L’ONG humanitaire Médecins Sans Frontières (MSF) a annoncé, ce lundi 15 juin, le licenciement de 18 de ses employés au Tchad pour « faute grave », à la suite d’une enquête portant sur des faits présumés d’exploitation et d’agressions sexuelles visant des femmes soudanaises réfugiées dans l’est du pays.
Selon l’organisation, une enquête interne a été ouverte après que de « graves allégations d’exploitation et d’abus sexuels » ont été formulées à la fin de l’année 2024 contre certains membres de son personnel. Au total, 59 accusations ont été examinées.

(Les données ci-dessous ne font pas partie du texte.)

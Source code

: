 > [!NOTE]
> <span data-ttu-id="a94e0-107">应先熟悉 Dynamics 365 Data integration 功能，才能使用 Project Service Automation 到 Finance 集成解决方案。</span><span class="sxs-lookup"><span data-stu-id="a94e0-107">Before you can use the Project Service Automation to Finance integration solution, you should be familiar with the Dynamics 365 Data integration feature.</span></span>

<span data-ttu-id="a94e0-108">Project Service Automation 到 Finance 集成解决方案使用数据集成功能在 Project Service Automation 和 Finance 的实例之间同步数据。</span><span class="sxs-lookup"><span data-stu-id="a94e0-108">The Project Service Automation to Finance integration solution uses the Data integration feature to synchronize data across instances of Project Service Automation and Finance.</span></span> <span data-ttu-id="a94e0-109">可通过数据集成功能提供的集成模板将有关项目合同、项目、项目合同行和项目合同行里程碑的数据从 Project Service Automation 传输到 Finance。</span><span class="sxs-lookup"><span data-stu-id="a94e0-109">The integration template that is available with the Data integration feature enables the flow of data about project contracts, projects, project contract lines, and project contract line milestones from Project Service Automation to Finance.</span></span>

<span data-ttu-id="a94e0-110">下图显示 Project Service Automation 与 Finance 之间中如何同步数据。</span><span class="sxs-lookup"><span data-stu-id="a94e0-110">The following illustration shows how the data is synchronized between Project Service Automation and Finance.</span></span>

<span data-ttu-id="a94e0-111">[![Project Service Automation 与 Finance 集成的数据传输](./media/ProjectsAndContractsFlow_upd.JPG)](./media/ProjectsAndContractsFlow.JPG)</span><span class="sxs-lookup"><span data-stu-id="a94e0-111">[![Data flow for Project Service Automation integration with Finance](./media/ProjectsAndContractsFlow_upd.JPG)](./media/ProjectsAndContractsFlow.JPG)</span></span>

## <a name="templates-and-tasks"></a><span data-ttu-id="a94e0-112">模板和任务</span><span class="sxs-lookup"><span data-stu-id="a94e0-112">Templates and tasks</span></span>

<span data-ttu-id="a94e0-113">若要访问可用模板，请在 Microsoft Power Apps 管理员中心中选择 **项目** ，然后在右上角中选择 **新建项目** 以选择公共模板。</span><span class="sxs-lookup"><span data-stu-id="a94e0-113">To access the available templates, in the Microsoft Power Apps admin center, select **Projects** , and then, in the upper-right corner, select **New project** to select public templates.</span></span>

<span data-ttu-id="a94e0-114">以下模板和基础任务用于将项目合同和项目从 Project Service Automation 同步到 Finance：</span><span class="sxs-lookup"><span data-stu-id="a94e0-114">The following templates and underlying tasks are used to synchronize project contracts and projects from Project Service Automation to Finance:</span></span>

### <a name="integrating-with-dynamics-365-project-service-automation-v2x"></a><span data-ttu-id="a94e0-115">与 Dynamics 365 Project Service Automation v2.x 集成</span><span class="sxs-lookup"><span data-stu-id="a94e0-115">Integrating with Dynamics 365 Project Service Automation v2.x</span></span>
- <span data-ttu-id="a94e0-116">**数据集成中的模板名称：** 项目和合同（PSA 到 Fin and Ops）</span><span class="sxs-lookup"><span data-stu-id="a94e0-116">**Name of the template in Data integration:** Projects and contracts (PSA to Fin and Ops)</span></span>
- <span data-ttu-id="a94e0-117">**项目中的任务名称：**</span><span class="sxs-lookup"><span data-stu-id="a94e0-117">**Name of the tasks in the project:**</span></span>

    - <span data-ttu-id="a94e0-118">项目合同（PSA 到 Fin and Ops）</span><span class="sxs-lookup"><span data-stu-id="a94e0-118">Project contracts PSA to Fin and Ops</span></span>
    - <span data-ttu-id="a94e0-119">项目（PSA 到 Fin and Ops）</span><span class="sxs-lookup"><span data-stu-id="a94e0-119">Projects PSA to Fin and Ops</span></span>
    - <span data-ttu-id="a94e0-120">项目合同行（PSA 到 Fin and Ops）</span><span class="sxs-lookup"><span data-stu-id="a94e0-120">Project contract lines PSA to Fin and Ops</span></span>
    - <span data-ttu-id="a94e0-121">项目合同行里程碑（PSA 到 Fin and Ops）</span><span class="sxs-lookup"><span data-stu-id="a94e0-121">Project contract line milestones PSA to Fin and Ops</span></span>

À l’issue de ces investigations, MSF indique que plusieurs faits ont été établis. « Dix-huit employés ont été licenciés et sont désormais interdits de travailler pour MSF », précise l’organisation.
En réponse à ces signalements, l’ONG affirme avoir « immédiatement déployé plusieurs équipes d’enquête afin de détecter et d’examiner de manière proactive les cas rapportés ».

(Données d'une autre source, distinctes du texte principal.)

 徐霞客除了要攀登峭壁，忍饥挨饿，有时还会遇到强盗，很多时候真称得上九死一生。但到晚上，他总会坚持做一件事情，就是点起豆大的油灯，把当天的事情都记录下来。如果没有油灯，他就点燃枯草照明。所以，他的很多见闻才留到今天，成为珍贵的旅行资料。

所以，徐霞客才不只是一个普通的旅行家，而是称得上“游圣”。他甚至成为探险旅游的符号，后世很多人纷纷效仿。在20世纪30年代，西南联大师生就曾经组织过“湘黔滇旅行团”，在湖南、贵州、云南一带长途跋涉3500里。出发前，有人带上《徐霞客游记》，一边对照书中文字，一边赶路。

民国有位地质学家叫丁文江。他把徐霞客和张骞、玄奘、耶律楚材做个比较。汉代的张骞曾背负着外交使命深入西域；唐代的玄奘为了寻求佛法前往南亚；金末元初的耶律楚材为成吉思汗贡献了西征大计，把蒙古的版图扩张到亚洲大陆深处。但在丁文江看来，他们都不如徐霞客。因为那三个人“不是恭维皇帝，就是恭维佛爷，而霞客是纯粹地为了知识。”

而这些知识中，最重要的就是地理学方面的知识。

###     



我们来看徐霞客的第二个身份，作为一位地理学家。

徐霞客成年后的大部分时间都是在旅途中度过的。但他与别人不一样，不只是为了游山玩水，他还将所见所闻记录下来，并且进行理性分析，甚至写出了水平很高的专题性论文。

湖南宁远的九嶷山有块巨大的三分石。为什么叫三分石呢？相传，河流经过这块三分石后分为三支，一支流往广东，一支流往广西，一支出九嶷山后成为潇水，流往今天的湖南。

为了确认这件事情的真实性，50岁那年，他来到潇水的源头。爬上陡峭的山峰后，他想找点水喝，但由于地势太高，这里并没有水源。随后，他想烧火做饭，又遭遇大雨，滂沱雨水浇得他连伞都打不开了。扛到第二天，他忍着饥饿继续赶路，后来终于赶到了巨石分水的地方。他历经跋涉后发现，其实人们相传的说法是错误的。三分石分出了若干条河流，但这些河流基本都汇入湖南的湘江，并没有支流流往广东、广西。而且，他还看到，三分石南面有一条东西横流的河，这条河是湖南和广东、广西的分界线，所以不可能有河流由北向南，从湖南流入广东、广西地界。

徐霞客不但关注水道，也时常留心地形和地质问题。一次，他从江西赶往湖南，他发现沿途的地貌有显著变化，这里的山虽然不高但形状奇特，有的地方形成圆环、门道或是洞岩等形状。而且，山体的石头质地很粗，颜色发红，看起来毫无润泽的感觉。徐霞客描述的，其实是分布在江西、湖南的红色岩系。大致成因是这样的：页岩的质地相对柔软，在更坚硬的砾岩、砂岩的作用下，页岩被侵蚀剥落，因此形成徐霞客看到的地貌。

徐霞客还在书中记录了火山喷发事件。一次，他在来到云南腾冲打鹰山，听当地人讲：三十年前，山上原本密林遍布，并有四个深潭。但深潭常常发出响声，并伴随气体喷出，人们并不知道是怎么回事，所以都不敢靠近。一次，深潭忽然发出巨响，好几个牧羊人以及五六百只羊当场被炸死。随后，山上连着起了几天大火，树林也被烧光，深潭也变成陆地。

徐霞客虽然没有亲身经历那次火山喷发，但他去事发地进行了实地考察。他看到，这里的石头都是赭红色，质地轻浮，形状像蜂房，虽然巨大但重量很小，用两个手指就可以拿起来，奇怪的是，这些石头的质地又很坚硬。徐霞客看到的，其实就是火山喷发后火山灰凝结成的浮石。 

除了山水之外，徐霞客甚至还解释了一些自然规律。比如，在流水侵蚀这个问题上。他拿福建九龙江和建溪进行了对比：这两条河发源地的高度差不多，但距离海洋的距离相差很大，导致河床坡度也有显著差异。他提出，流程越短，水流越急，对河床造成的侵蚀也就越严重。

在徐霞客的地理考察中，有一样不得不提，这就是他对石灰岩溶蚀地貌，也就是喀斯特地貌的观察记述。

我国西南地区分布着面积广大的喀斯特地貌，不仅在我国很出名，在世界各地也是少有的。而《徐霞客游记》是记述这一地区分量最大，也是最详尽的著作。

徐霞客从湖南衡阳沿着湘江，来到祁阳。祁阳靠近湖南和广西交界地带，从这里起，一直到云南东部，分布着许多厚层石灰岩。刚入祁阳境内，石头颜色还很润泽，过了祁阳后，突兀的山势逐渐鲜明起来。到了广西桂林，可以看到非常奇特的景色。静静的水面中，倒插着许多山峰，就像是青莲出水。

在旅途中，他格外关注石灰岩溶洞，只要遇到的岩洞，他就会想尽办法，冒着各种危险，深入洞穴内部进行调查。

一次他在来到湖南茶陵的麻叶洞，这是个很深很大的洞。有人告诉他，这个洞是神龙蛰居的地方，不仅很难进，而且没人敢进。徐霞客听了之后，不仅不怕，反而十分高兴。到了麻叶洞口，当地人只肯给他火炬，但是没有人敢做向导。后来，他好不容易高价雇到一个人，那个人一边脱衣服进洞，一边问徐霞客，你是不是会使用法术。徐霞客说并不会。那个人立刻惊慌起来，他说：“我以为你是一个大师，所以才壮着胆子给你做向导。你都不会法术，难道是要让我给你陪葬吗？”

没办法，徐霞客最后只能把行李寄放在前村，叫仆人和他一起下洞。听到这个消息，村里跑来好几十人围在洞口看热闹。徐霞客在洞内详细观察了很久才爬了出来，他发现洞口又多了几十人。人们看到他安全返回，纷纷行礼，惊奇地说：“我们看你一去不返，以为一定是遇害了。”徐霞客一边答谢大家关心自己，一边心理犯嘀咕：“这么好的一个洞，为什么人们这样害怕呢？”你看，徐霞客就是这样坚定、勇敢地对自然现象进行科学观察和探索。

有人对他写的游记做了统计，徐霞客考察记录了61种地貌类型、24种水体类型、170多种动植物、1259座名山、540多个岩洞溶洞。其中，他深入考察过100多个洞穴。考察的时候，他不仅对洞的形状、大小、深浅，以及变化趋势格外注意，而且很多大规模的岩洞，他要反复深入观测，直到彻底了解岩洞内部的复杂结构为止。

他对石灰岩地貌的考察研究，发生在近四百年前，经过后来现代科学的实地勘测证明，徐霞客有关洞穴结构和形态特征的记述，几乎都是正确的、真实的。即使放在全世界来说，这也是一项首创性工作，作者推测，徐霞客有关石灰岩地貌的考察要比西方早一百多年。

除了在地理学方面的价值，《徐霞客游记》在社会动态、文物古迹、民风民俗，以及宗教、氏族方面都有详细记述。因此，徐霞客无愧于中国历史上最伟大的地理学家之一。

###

MSF souligne toutefois que toutes les allégations n’ont pas pu être confirmées. « Si certaines des 59 accusations ont été corroborées par cet examen, d’autres n’ont pas pu être vérifiées, notamment parce que ni les victimes ni les auteurs présumés n’ont pu être identifiés dans certains cas », explique l’organisation.

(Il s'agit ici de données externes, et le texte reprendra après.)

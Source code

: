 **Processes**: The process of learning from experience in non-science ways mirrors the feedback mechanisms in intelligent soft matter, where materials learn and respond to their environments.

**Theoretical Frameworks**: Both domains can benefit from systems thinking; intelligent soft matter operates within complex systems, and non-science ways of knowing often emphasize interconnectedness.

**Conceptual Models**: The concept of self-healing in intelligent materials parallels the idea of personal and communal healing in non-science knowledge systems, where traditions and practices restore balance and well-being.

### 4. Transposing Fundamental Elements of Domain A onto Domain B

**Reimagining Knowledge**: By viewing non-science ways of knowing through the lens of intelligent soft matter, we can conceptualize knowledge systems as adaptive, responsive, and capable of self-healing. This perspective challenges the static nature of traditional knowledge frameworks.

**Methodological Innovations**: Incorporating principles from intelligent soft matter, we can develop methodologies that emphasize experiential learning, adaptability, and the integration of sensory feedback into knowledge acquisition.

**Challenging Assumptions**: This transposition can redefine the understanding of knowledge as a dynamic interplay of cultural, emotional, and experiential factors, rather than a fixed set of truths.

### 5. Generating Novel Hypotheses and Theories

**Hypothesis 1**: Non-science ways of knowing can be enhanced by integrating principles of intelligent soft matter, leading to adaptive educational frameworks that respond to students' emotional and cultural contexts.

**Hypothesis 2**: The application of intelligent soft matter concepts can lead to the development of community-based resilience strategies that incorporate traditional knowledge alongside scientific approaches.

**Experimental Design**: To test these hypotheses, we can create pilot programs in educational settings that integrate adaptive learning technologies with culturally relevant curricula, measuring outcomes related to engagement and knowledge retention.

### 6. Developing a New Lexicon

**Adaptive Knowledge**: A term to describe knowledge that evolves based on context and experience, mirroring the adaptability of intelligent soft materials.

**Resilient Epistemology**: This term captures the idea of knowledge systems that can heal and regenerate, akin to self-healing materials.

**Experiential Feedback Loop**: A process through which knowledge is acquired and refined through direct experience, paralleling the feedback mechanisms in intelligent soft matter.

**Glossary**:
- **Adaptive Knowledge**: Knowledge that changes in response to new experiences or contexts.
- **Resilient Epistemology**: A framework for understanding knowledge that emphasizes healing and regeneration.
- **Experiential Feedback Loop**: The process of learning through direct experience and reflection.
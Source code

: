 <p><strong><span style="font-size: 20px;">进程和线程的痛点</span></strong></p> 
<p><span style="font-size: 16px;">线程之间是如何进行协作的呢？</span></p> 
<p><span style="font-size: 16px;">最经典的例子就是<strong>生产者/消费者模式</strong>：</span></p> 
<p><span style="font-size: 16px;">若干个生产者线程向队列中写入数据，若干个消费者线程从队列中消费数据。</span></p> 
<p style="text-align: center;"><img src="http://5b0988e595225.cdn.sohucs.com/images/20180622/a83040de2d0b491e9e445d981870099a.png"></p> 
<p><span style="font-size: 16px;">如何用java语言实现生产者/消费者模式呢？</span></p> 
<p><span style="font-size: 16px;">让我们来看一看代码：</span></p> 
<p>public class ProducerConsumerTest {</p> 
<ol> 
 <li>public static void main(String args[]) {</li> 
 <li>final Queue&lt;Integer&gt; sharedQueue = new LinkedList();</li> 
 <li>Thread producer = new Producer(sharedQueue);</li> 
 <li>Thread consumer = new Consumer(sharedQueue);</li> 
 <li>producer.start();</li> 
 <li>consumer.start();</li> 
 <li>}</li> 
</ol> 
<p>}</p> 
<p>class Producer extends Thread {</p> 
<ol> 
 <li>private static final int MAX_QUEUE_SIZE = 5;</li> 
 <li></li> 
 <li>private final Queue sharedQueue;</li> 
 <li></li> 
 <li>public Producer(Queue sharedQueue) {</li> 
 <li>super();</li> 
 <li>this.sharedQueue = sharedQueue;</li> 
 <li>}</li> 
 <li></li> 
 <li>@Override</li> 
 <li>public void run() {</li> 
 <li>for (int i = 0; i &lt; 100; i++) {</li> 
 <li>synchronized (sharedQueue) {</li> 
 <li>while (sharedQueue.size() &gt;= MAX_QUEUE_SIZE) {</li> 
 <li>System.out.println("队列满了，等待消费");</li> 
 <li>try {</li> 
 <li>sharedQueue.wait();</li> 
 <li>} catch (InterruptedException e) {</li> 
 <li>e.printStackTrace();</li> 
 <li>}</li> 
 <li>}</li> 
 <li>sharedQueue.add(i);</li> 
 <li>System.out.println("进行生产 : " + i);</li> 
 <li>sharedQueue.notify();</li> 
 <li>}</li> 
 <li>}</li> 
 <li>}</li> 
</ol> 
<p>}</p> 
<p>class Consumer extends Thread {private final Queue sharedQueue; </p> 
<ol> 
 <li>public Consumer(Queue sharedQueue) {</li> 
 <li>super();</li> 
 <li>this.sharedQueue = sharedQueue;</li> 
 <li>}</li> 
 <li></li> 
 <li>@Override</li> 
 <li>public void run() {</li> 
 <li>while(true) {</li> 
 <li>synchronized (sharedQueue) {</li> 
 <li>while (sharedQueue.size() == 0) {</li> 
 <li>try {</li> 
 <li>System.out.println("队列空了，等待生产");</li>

Elle ajoute que « lorsque les enquêtes ont établi l’existence de fautes graves, des mesures disciplinaires immédiates ont été prises », conduisant notamment au licenciement des employés concernés.
«Ces comportements constituent une violation grave des valeurs et des responsabilités de MSF, et nous regrettons profondément les préjudices causés », a déclaré Médecins sans frontières, qui assure poursuivre ses « efforts pour renforcer » ses « systèmes de prévention, de détection et de réponse » face à ces actes.